Que as noites mal dormidas podem afetar diretamente nosso bem-estar não é novidade. Mas e se o sono — ou melhor, a falta dele — estivesse envelhecendo nosso cérebro mais rapidamente? É o que sugere uma pesquisa realizada pela Universidade da Califórnia, nos Estados Unidos.
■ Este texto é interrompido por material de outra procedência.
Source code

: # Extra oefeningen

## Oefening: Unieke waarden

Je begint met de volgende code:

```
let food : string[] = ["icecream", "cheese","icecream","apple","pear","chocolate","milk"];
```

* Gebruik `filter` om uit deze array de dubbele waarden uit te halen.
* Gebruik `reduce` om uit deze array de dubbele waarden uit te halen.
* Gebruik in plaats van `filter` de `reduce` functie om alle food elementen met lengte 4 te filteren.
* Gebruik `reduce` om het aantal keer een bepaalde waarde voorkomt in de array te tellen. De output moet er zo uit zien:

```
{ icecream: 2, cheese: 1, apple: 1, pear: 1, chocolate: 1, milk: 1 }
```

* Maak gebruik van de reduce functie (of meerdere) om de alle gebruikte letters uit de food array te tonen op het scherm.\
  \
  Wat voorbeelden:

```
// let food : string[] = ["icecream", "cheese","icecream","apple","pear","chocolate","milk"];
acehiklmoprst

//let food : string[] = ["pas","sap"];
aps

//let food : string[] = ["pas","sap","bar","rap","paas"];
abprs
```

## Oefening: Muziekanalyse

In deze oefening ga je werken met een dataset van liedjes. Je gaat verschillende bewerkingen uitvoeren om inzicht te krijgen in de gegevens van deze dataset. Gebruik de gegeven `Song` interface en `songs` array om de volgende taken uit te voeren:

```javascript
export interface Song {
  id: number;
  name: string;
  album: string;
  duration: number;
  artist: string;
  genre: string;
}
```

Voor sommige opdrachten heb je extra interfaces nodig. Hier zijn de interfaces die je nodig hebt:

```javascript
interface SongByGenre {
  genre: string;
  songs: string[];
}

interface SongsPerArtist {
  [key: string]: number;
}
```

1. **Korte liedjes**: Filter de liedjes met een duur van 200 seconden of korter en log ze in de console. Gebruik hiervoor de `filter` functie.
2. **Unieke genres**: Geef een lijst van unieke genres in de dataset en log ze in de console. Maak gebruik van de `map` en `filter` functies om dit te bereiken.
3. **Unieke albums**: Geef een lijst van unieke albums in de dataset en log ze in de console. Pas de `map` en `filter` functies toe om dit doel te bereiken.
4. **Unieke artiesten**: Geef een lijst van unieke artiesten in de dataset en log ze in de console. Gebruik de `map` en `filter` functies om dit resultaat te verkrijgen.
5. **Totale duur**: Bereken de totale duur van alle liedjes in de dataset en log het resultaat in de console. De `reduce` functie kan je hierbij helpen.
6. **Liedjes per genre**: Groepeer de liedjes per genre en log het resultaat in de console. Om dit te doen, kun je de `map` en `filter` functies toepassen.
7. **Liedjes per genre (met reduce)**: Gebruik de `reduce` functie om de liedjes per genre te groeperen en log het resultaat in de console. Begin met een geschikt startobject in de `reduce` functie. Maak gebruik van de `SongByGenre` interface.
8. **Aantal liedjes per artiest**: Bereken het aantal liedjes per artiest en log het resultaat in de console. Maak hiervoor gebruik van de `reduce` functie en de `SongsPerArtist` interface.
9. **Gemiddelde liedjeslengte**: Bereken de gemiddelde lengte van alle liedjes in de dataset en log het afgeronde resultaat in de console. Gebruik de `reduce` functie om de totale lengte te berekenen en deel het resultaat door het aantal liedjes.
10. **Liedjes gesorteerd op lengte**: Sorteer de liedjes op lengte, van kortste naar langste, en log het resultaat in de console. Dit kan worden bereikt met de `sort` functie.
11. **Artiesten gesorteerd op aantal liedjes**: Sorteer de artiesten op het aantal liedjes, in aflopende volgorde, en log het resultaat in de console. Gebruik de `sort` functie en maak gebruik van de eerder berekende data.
Focado em adultos de meia-idade, o estudo mostra que aqueles com dificuldade para dormir ou para permanecer dormindo podem apresentar um envelhecimento cerebral quase três anos mais acelerado, elevando o risco de doenças neurodegenerativas como Alzheimer.

“Essas descobertas são importantes porque mostram que os impactos do sono ruim na nossa saúde cerebral começam muito antes da velhice”, destaca a professora Clémence Cavaillès, pesquisadora principal do estudo. “Isso quer dizer que noites mal dormidas, mesmo na meia-idade, já possuem uma forte atuação no envelhecimento cerebral — algo associado ao declínio da memória e a mudanças no cérebro ligadas ao Alzheimer.”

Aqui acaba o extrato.